**Problem statement:** Retype the entries exactly, keeping every line intact.

[Items from a data source]

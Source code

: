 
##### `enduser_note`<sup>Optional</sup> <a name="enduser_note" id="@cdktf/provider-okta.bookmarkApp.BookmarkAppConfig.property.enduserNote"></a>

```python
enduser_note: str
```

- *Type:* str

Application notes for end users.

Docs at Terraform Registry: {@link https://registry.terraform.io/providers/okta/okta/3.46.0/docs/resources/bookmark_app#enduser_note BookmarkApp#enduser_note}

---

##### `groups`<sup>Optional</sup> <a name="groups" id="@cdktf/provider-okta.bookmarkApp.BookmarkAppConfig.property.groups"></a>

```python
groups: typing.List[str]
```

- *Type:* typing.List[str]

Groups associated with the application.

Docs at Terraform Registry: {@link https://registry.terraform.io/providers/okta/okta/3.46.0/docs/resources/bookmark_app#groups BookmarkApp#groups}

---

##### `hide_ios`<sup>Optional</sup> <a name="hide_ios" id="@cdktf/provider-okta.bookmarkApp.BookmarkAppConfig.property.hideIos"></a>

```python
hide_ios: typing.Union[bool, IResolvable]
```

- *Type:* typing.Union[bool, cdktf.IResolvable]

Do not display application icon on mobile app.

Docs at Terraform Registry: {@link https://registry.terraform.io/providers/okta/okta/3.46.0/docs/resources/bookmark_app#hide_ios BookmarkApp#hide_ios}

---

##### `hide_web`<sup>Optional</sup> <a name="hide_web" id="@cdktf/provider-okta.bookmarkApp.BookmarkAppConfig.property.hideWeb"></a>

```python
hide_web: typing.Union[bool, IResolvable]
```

**The answer:**
Source code

: 
##### `enduser_note`<sup>Optional</sup> <a name="enduser_note" id="@cdktf/provider-okta.bookmarkApp.BookmarkAppConfig.property.enduserNote"></a>

```python
enduser_note: str
```

- *Type:* str

Application notes for end users.

Docs at Terraform Registry: {@link https://registry.terraform.io/providers/okta/okta/3.46.0/docs/resources/bookmark_app#enduser_note BookmarkApp#enduser_note}

---

##### `groups`<sup>Optional</sup> <a name="groups" id="@cdktf/provider-okta.bookmarkApp.BookmarkAppConfig.property.groups"></a>

```python
groups: typing.List[str]
```

- *Type:* typing.List[str]

Groups associated with the application.

Docs at Terraform Registry: {@link https://registry.terraform.io/providers/okta/okta/3.46.0/docs/resources/bookmark_app#groups BookmarkApp#groups}

---

##### `hide_ios`<sup>Optional</sup> <a name="hide_ios" id="@cdktf/provider-okta.bookmarkApp.BookmarkAppConfig.property.hideIos"></a>

```python
hide_ios: typing.Union[bool, IResolvable]
```

- *Type:* typing.Union[bool, cdktf.IResolvable]

Do not display application icon on mobile app.

Docs at Terraform Registry: {@link https://registry.terraform.io/providers/okta/okta/3.46.0/docs/resources/bookmark_app#hide_ios BookmarkApp#hide_ios}

---

##### `hide_web`<sup>Optional</sup> <a name="hide_web" id="@cdktf/provider-okta.bookmarkApp.BookmarkAppConfig.property.hideWeb"></a>

```python
hide_web: typing.Union[bool, IResolvable]
```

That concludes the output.